SP
2013 – San Francisco State University, Art Department
Art 410 Conceptual
Strategies
Day/Time: Tuesday
(Creative Arts Computer Lab, Creative arts Building, Rm 265)
Thursday
(Fine Arts Room 538)
9:10-11:50
am)
Units/Hrs: 3
units/3 hours per week
Instructor: Paula
Levine
Office/Phone: Fine
Arts Rm. 537/ 415-337-0753
Email: plevine@sfsu.edu
Office hours: T/Th
12:15-1:45, and by appointment
Assignment 1: Chance
Operation Project Due: Feb. 21
Indeterminate,
Not fixed in extent, character, etc…not limited to fixed values
"As
far as consistency of thought goes, I prefer inconsistency." --John Cage
Collaborative
Project working with a partner who is
determined by chance
Homework: Due Feb. 7
-
Post to your blogs 3 chance operation
project ideas between you and your partner for Tuesday . The ideas can be your
own individual ones, or thought of and developed in collaboration.
Background:
Art
schools encourage people to develop their own personal aesthetics, skills,
working processes and visual vocabularies. Often these goals are achieved by
making step by step choices, such as one color over another, or one shape over
another, in order to slowly build a set of skills and language that become
familiar and "natural." This assignment explores another kind of
approach to working -- that of indeterminacy.
One
strong advocate of this system was John Cage who used the I Ching[1] to
make decisions in his working process. Cage’s goal was to separate his working
process from his own personal set of aesthetics using this system that was
independent from his own personal aesthetic decisions.
Numbers inspired Cage.
Numbers were the essence of chance composition, to which he devoted himself for
four decades, from the early 1950's through the final number pieces. With
endless inventiveness, Cage discovered repeatedly new ways to assign
compositional parameters to numbers and then use the I Ching to generate the
numbers, first by tireless coin tosses to determine hexagrams, later through a
computer program that simulates the coin toss.
From Cage and Counting:
The Number Pieces by Mark Swed
Although
this system seems opposite to conventions of art making, it proves to be a
useful exercise to increase awareness as to the extent to which our decisions
rely on some invisible personal set of aesthetics or other forces that shape
our ideas.
Task:
Make
a piece of art that comes about as the result of a chance system you design.
This could be as simple as tossing a coin, picking numbers or other written
text or images out of a hat.
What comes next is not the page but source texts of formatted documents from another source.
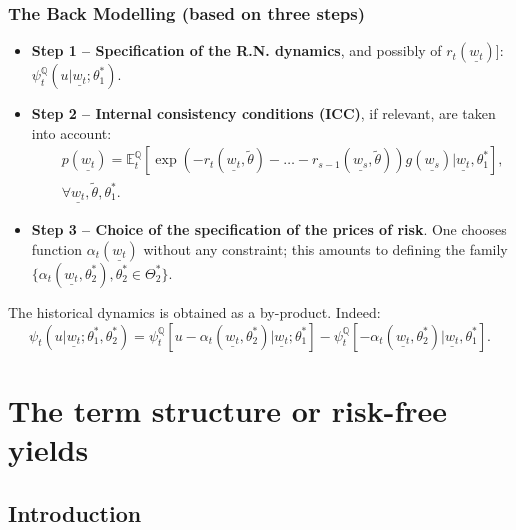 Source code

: \documentclass[
  12pt,
]{book}
\providecommand{\tightlist}{%
  \setlength{\itemsep}{0pt}\setlength{\parskip}{0pt}}
\theoremstyle{definition}
\theoremstyle{definition}
\theoremstyle{definition}
\theoremstyle{definition}
\theoremstyle{remark}
\begin{document}
\hypertarget{the-back-modelling-based-on-three-steps}{%
\subsection{The Back Modelling (based on three steps)}\label{the-back-modelling-based-on-three-steps}}

\begin{itemize}
\tightlist
\item
  \textbf{Step 1 -- Specification of the R.N. dynamics}, and possibly of \(r_{t}(\underline{w_t})\){]}: \(\psi^{\mathbb{Q}}_t (u | \underline{w_t}; \theta^*_1)\).
\item
  \textbf{Step 2 -- Internal consistency conditions (ICC)}, if relevant, are taken into account:
  \begin{equation*}
  \begin{array}{lll}
  && p(\underline{w_t}) = \mathbb{E}^{\mathbb{Q}}_t \left[ \exp (-r_{t} (\underline{w_t},\tilde{\theta}) - \dots - r_{s-1} (\underline{w_s}, \tilde{\theta}))g(\underline{w_s}) | \underline{w_t} , \theta^*_1\right] ,\\
  && \forall    \underline{w_t} , \tilde{\theta} , \theta^*_1.
  \end{array}
  \end{equation*}
\item
  \textbf{Step 3 -- Choice of the specification of the prices of risk}. One chooses function \(\alpha_t(\underline{w_t})\) without any constraint; this amounts to defining the family \(\{ \alpha_t (\underline{w_t}, \theta^*_2), \theta^*_2\in \Theta^*_2 \}\).
\end{itemize}

The historical dynamics is obtained as a by-product. Indeed:
\begin{equation*}
\psi_t(u | \underline{w_t} ; \theta^*_1, \theta^*_2) = \psi_t^{\mathbb{Q}}\left[ u -\alpha_t (\underline{w_t}, \theta^*_2)|\underline{w_t} ; \theta^*_1 \right] -\psi^{\mathbb{Q}}_t \left[- \alpha_t (\underline{w_t}, \theta^*_2) | \underline{w_t},\theta^*_1 \right].
\end{equation*}

\hypertarget{the-term-structure-or-risk-free-yields}{%
\chapter{The term structure or risk-free yields}\label{the-term-structure-or-risk-free-yields}}

\hypertarget{RFIntroduction}{%
\section{Introduction}\label{RFIntroduction}}
\end{document}
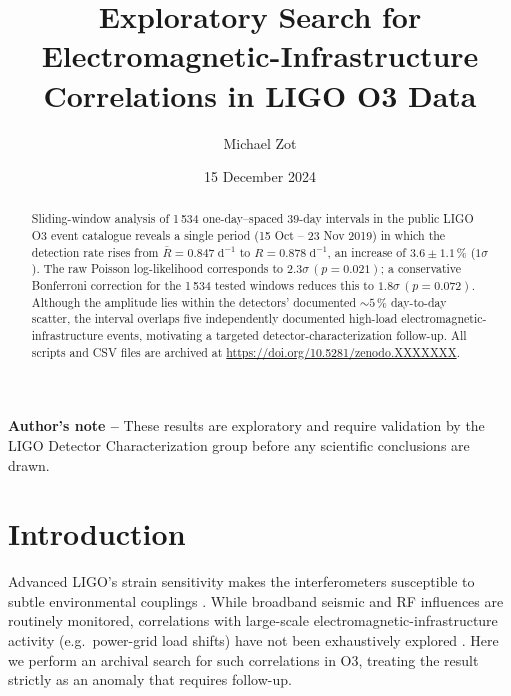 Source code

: \documentclass[
  reprint,
  nofootinbib,
  amsmath,amssymb,
  aps,prd,
  superscriptaddress
]{revtex4-2}
\begin{document}
\title{Exploratory Search for Electromagnetic-Infrastructure\\
       Correlations in LIGO O3 Data}

\author{Michael Zot}

\date{15 December 2024}

\begin{abstract}
Sliding-window analysis of 1\,534 one-day–spaced 39-day intervals in
the public LIGO O3 event catalogue reveals a single period
(15 Oct – 23 Nov 2019) in which the detection rate rises from
\(\bar R = 0.847\;\text{d}^{-1}\) to \(R = 0.878\;\text{d}^{-1}\),
an increase of \(3.6 \pm 1.1\,\%\) (\(1\sigma\)).
The raw Poisson log-likelihood corresponds to
\(2.3\sigma\,(p = 0.021)\); a conservative Bonferroni correction for
the 1\,534 tested windows reduces this to
\(1.8\sigma\,(p = 0.072)\).
Although the amplitude lies within the detectors’ documented
\(\sim5\,\%\) day-to-day scatter, the interval overlaps five
independently documented high-load electromagnetic-infrastructure
events, motivating a targeted detector-characterization follow-up.
All scripts and CSV files are archived at
\url{https://doi.org/10.5281/zenodo.XXXXXXX}.
\end{abstract}

\bigskip\noindent
\textbf{Author’s note –} These results are exploratory and require
validation by the LIGO Detector Characterization group before any
scientific conclusions are drawn.
\bigskip

\maketitle

\section{Introduction}
Advanced LIGO’s strain sensitivity makes the interferometers
susceptible to subtle environmental couplings
\cite{aasi2015,effler2015}.
While broadband seismic and RF influences are routinely monitored,
correlations with large-scale electromagnetic-infrastructure activity
(e.g.\ power-grid load shifts) have not been exhaustively explored
\cite{davis2021}.
Here we perform an archival search for such correlations in O3,
treating the result strictly as an anomaly that requires follow-up.
\end{document}
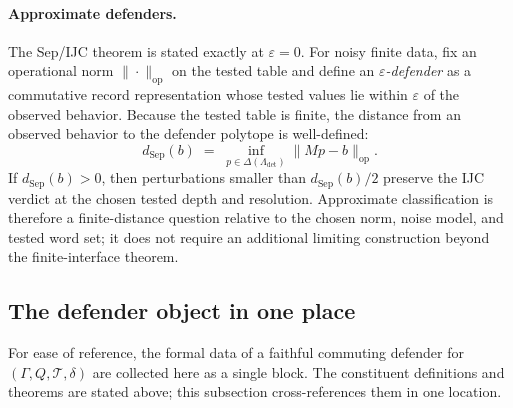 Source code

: \documentclass[11pt]{article}
\begin{document}
\paragraph{Approximate defenders.}
The Sep/IJC theorem is stated exactly at $\varepsilon = 0$.  For
noisy finite data, fix an operational norm
$\|\cdot\|_{\mathrm{op}}$ on the tested table and define an
\emph{$\varepsilon$-defender} as a commutative record representation
whose tested values lie within $\varepsilon$ of the observed
behavior.  Because the tested table is finite, the distance from an
observed behavior to the defender polytope is well-defined:
\[
    d_{\mathrm{Sep}}(b)
    \;=\;
    \inf_{p\in\Delta(\Lambda_{\mathrm{det}})}
    \|Mp - b\|_{\mathrm{op}}.
\]
If $d_{\mathrm{Sep}}(b) > 0$, then perturbations smaller than
$d_{\mathrm{Sep}}(b)/2$ preserve the IJC verdict at the chosen
tested depth and resolution.  Approximate classification is
therefore a finite-distance question relative to the chosen norm,
noise model, and tested word set; it does not require an additional
limiting construction beyond the finite-interface theorem.

\subsection{The defender object in one place}\label{subsec:defender-object-consolidated}

For ease of reference, the formal data of a faithful commuting
defender for $(\Gamma,Q,\mathcal T,\delta)$ are collected here as a
single block.  The constituent definitions and theorems are stated
above; this subsection cross-references them in one location.
\end{document}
You can work in any medium you wish - drawing,
painting, watercolor, photography, performance, digital or analog.
The
challenge is to design a system that leads to the creation of a piece of art
without any input of your own personal choices that shape or influence your
usual process of making decisions.
Suggestions:
a.
Decide on what is fixed. For example, the number of colors, the size of a
paper, the number of movements, the direction to walk, a time limit. You can
make the system as simple or complex as you wish, however once you set up your
system, don’t deviate from it.
Here's
a few examples:
A.
Paint by chance
->You
decide you will make a painting on a 8x10 inch paper. Each side of the paper is
named -- north, east, south or west. You will paint for 10 minutes.
-
You chose four colors (red, blue, yellow, green).
-
You determine you’ll work with two shapes (circle and a square)
B.
Call a predetermine (choice or by chance) number of your friends and without
really telling them what you are doing, ask then which they prefer:
--a
circle or a square
-
north, east, south or west
-
red,blue,yellow,green.
Now,
sit back, pour a cup of tea. The hard work of the Chance Artist is done.
Next,
you can can sign it, post it to Ebay, Etsy or Craig's List with a price, and wait
for the sale.
Another
example:
B.
Photography by chance (determine what is fixed and variable)
->
You decide you are going to photograph using an alarm system. You set an alarm
(on your cell phone/pager or some other device) that goes off periodically
through the day. Each time it goes off, you reset it without looking at when it
will go off again. Each time the alarm goes off you take a picture of whatever
is in front of you. -------------------->>>>>>>Art by
chance (sign, post and wait for the cash to roll in)
For
the assignment:
PART I – DESIGN AND CARRY OUT A
CHANCE OPERATION
If
your project is a collaboration:
§ Determine
the idea and decide what is fixed and what is variable.
§
Write the structure and rules by which your
chance operation should be carried out, in detail like a recipe.
§ Post
it to your blogs
§ Each
of you carry out your chance operation
§
Document your results separately, on
each of your blogs, with images, video, sound (whatever suits it well)
§ Post
the documentation to your sites.
If
your projects are done individually:
•
Complete your own chance operation, blog and post documentation as described
above.
•
Then exchange your chance operation for that of your partners.
•
Now carry out your partner’s chance operation.
•
Blog and post the documentation of the piece as well.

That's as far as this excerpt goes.